==== DATA EXTRACTS ====
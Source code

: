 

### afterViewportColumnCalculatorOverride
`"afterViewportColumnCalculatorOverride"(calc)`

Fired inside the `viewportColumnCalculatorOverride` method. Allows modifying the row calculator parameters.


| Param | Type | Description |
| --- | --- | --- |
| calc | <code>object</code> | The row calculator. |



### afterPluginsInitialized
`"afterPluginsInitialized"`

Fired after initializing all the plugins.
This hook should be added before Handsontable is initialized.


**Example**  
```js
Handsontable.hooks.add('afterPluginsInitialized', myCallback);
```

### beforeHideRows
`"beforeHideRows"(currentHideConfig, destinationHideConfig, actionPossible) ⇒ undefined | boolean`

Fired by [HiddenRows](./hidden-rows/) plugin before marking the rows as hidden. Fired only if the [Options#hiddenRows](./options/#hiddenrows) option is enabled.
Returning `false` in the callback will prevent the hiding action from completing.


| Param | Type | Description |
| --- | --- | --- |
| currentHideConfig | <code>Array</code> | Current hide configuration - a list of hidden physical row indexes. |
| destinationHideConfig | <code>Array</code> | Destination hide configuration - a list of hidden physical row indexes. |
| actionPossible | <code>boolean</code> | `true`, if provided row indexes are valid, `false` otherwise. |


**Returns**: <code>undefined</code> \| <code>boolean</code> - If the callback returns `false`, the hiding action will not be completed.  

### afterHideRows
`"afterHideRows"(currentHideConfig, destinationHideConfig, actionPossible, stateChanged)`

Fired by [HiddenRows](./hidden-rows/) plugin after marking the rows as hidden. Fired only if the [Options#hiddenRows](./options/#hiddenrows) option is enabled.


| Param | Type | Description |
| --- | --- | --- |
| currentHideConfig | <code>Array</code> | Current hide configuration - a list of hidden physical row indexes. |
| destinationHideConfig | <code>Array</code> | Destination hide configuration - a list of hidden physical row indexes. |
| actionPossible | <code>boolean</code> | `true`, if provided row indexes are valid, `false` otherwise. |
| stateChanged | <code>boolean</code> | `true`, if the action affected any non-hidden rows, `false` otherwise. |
====
YOUR ASSIGNMENT - Your task is to transcribe the listing above in full and exactly.

SOLUTION FOR THIS PROBLEM -
Source code

: 

### afterViewportColumnCalculatorOverride
`"afterViewportColumnCalculatorOverride"(calc)`

Fired inside the `viewportColumnCalculatorOverride` method. Allows modifying the row calculator parameters.


| Param | Type | Description |
| --- | --- | --- |
| calc | <code>object</code> | The row calculator. |



### afterPluginsInitialized
`"afterPluginsInitialized"`

Fired after initializing all the plugins.
This hook should be added before Handsontable is initialized.


**Example**  
```js
Handsontable.hooks.add('afterPluginsInitialized', myCallback);
```

### beforeHideRows
`"beforeHideRows"(currentHideConfig, destinationHideConfig, actionPossible) ⇒ undefined | boolean`

Fired by [HiddenRows](./hidden-rows/) plugin before marking the rows as hidden. Fired only if the [Options#hiddenRows](./options/#hiddenrows) option is enabled.
Returning `false` in the callback will prevent the hiding action from completing.


| Param | Type | Description |
| --- | --- | --- |
| currentHideConfig | <code>Array</code> | Current hide configuration - a list of hidden physical row indexes. |
| destinationHideConfig | <code>Array</code> | Destination hide configuration - a list of hidden physical row indexes. |
| actionPossible | <code>boolean</code> | `true`, if provided row indexes are valid, `false` otherwise. |


**Returns**: <code>undefined</code> \| <code>boolean</code> - If the callback returns `false`, the hiding action will not be completed.  

### afterHideRows
`"afterHideRows"(currentHideConfig, destinationHideConfig, actionPossible, stateChanged)`

Fired by [HiddenRows](./hidden-rows/) plugin after marking the rows as hidden. Fired only if the [Options#hiddenRows](./options/#hiddenrows) option is enabled.


| Param | Type | Description |
| --- | --- | --- |
| currentHideConfig | <code>Array</code> | Current hide configuration - a list of hidden physical row indexes. |
| destinationHideConfig | <code>Array</code> | Destination hide configuration - a list of hidden physical row indexes. |
| actionPossible | <code>boolean</code> | `true`, if provided row indexes are valid, `false` otherwise. |
| stateChanged | <code>boolean</code> | `true`, if the action affected any non-hidden rows, `false` otherwise. |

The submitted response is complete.